Pictures paired with source code:
◇ ◇ ◇
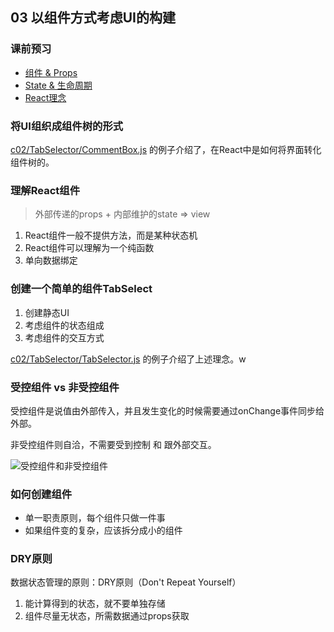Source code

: ## 03 以组件方式考虑UI的构建

### 课前预习

- [组件 & Props](https://react.docschina.org/docs/components-and-props.html)
- [State & 生命周期](https://react.docschina.org/docs/state-and-lifecycle.html)
- [React理念](https://react.docschina.org/docs/thinking-in-react.html)

### 将UI组织成组件树的形式

[c02/TabSelector/CommentBox.js](https://codesandbox.io/s/6n20nrzlxz) 的例子介绍了，在React中是如何将界面转化组件树的。


### 理解React组件

> 外部传递的props + 内部维护的state => view

1. React组件一般不提供方法，而是某种状态机
2. React组件可以理解为一个纯函数
3. 单向数据绑定

### 创建一个简单的组件TabSelect

1. 创建静态UI
2. 考虑组件的状态组成
3. 考虑组件的交互方式

[c02/TabSelector/TabSelector.js](https://codesandbox.io/s/6n20nrzlxz) 的例子介绍了上述理念。w


### 受控组件 vs 非受控组件

受控组件是说值由外部传入，并且发生变化的时候需要通过onChange事件同步给外部。

非受控组件则自洽，不需要受到控制 和 跟外部交互。

![受控组件和非受控组件](http://a.b)

### 如何创建组件

- 单一职责原则，每个组件只做一件事
- 如果组件变的复杂，应该拆分成小的组件

### DRY原则

数据状态管理的原则：DRY原则（Don't Repeat Yourself）

1. 能计算得到的状态，就不要单独存储
2. 组件尽量无状态，所需数据通过props获取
◇ ◇ ◇
### Your objective
Using the records above, report each line that contains the word "codesandbox" by copying it.

### Task output
[c02/TabSelector/CommentBox.js](https://codesandbox.io/s/6n20nrzlxz) 的例子介绍了，在React中是如何将界面转化组件树的。
[c02/TabSelector/TabSelector.js](https://codesandbox.io/s/6n20nrzlxz) 的例子介绍了上述理念。w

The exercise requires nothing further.